The real question is how these data should influence prescribing practices for COPD. These data support better lung function improvement, better symptom control, and greater exacerbation reduction with LAMA/LABA therapy as opposed to LAMA therapy alone in patients with severe to very severe disease. In reality, such patients are likely to be on some form of therapy before they progress to this level of disease severity. Hence for the patient already on LAMA therapy, the addition of a LABA, particularly if exacerbation reduction is a goal, as a next step in therapy is supported by these data.
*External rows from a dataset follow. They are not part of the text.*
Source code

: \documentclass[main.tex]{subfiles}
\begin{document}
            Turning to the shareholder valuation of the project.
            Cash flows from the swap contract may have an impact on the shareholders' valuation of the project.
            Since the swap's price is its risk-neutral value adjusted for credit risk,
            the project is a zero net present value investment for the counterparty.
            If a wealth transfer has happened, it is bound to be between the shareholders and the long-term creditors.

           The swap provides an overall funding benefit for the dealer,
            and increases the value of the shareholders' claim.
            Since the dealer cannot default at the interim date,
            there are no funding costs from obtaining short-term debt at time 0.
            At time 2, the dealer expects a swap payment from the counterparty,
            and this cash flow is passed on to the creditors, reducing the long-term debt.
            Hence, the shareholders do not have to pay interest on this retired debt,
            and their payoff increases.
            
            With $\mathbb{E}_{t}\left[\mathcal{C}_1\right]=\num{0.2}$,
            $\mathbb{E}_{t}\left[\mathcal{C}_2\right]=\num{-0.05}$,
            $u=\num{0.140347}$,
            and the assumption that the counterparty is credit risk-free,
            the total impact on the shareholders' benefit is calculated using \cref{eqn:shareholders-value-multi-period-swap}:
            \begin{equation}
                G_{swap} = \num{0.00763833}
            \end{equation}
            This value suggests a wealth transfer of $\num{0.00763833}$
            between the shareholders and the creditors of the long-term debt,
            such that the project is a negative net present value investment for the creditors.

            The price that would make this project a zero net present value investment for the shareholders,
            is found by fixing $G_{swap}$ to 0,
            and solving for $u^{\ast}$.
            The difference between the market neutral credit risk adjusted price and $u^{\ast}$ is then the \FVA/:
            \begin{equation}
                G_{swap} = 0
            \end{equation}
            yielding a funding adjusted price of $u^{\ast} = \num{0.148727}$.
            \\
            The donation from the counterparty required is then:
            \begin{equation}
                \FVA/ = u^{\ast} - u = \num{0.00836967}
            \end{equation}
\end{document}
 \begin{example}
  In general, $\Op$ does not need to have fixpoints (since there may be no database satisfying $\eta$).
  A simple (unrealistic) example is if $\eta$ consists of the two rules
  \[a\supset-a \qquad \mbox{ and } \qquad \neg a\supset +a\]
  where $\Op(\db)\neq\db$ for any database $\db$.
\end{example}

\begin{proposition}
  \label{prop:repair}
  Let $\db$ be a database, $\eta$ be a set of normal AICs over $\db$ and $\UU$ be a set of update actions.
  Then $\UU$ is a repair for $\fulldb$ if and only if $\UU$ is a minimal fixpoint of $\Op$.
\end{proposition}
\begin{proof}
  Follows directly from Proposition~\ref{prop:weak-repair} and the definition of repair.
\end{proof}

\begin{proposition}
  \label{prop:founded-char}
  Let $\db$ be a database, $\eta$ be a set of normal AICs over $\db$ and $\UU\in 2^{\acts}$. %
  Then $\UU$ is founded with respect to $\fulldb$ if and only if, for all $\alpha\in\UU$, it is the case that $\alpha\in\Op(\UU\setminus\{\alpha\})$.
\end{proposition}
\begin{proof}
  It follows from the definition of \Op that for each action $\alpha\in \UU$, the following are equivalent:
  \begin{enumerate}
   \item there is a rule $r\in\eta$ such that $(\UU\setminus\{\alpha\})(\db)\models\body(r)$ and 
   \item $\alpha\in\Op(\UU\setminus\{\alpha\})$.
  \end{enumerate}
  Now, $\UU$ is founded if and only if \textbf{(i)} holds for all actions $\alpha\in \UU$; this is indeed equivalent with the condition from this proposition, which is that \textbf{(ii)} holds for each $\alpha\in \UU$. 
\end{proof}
These data must be interpreted in light of the fact that about 75% of patients were on concomitant inhaled corticosteroids, which has several implications. First, the magnitude of exacerbation reduction seen was 12%, which is arguably clinically significant but might have been attenuated owing to concomitant inhaled corticosteroid use. These results mirror the magnitude of reduction seen with tiotropium in the UPLIFT study,3 in which concomitant inhaled corticosteroid plus LABA therapy was allowed. Second, the high rates of concomitant inhaled corticosteroid use also mean that these data perhaps provide less support for the GOLD recommendation of LABA/LAMA as dual therapy for either groups C or D and perhaps provide greater support for triple therapy (addition of LABA to LAMA plus inhaled corticosteroids) for C and D patients.
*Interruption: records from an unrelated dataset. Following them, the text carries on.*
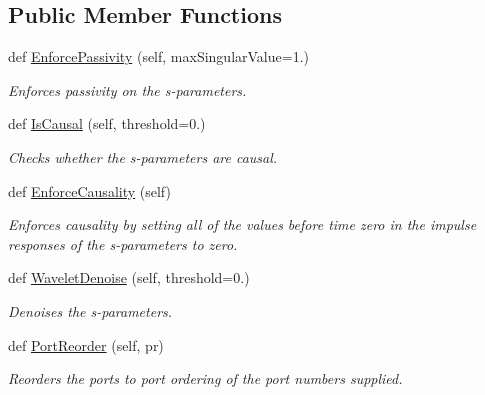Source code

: \subsection*{Public Member Functions}
\begin{DoxyCompactItemize}
\item 
def \hyperlink{classSignalIntegrity_1_1SParameters_1_1SParameterManipulation_1_1SParameterManipulation_a39c856ddb77d77db3db1944a18fe6009}{Enforce\+Passivity} (self, max\+Singular\+Value=1.)
\begin{DoxyCompactList}\small\item\em Enforces passivity on the s-\/parameters. \end{DoxyCompactList}\item 
def \hyperlink{classSignalIntegrity_1_1SParameters_1_1SParameterManipulation_1_1SParameterManipulation_a4bb07518fdccfa71483dc4e98eb83083}{Is\+Causal} (self, threshold=0.)
\begin{DoxyCompactList}\small\item\em Checks whether the s-\/parameters are causal. \end{DoxyCompactList}\item 
def \hyperlink{classSignalIntegrity_1_1SParameters_1_1SParameterManipulation_1_1SParameterManipulation_ab0534e987c24d15ff3bcba7ef74ec1d1}{Enforce\+Causality} (self)
\begin{DoxyCompactList}\small\item\em Enforces causality by setting all of the values before time zero in the impulse responses of the s-\/parameters to zero. \end{DoxyCompactList}\item 
def \hyperlink{classSignalIntegrity_1_1SParameters_1_1SParameterManipulation_1_1SParameterManipulation_a537884def79fedd9611365a1de55471f}{Wavelet\+Denoise} (self, threshold=0.)
\begin{DoxyCompactList}\small\item\em Denoises the s-\/parameters. \end{DoxyCompactList}\item 
def \hyperlink{classSignalIntegrity_1_1SParameters_1_1SParameterManipulation_1_1SParameterManipulation_a979f42e9c8bf72ce90999a24da8a839d}{Port\+Reorder} (self, pr)
\begin{DoxyCompactList}\small\item\em Reorders the ports to port ordering of the port numbers supplied. \end{DoxyCompactList}\end{DoxyCompactItemize}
In further thinking about how these data inform prescribing practices, one should also note that 22% of patients studied had two or more moderate or severe exacerbations in the previous year. Previous data suggest that group D patients who are judged to be at high risk by both FEV1 and exacerbation criteria are at even greater risk of moderate and severe exacerbations than are those meeting a single criterion, suggesting good efficacy in a relatively high risk population.6 On the other hand, another interesting finding of the study was that the greatest reduction was seen in mild exacerbations—15% with QVA149 compared with glycopyrronium and 16% compared with tiotropium—with mild exacerbations defined as an event with increase in symptoms but self-managed by the patient. Although exacerbation events requiring therapy are more frequently studied, the importance of untreated events should not be underestimated. Even events unreported to a health-care provider have been shown to be associated with significantly worse health status,7 which might explain the improvements in SGRQ score seen with QVA149 therapy.
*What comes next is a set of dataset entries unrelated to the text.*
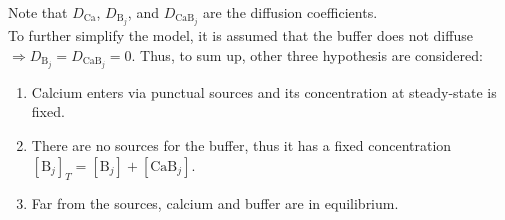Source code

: Note that \(D_{\text{Ca}}\), \(D_{\text{B}_{j}}\), and \(D_{\text{CaB}_{j}}\) are the
diffusion coefficients.\\
To further simplify the model, it is assumed that the buffer does not diffuse
\(\Rightarrow{D_{\text{B}_{j}}=D_{\text{CaB}_{j}}=0}\). Thus, to sum up,
other three hypothesis are considered:
\begin{enumerate}
    \item Calcium enters via punctual sources and its concentration at steady-state is fixed.
    \item There are no sources for the buffer, thus it has a fixed concentration
          \([\text{B}_{j}]_{T}=[\text{B}_{j}]+[\text{CaB}_{j}]\).
    \item Far from the sources, calcium and buffer are in equilibrium.
\end{enumerate}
Overall, these data support greater efficacy for dual bronchodilator therapy with QVA149 as compared with LAMA monotherapy. In view of the lack of data in the past, the use of combination LABA/LAMA therapy has not been embraced by medical practitioners for use in COPD, but these new data suggest dual therapy is an important therapeutic option when trying to maximise symptom improvement and exacerbation reduction.